*** Opening DATA ***

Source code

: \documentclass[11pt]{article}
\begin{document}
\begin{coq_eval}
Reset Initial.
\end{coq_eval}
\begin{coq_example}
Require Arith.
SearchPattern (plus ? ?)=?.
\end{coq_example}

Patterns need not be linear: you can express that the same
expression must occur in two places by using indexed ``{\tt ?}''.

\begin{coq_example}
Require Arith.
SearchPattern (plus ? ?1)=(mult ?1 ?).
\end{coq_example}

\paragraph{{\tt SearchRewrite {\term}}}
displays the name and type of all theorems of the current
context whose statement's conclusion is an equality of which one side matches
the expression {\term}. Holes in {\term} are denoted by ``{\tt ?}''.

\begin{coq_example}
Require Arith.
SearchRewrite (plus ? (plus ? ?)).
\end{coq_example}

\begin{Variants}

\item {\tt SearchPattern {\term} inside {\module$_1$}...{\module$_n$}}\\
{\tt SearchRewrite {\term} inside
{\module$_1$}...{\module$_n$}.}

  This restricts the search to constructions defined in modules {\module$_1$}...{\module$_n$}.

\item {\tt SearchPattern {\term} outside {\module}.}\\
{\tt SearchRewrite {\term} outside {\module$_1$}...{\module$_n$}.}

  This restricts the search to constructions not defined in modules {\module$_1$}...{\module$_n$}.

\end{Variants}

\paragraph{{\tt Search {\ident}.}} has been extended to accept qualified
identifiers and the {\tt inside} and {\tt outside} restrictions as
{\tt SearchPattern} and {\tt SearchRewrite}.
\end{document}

*** Closing DATA ***

WORK INSTRUCTION:
Within the listing above, give again exactly every line from the line with "SearchPattern (plus ? ?)=?." through the line with "context whose statement's", both included, and no other line.

SOLUTION:
SearchPattern (plus ? ?)=?.
\end{coq_example}

Patterns need not be linear: you can express that the same
expression must occur in two places by using indexed ``{\tt ?}''.

\begin{coq_example}
Require Arith.
SearchPattern (plus ? ?1)=(mult ?1 ?).
\end{coq_example}

\paragraph{{\tt SearchRewrite {\term}}}
displays the name and type of all theorems of the current
context whose statement's conclusion is an equality of which one side matches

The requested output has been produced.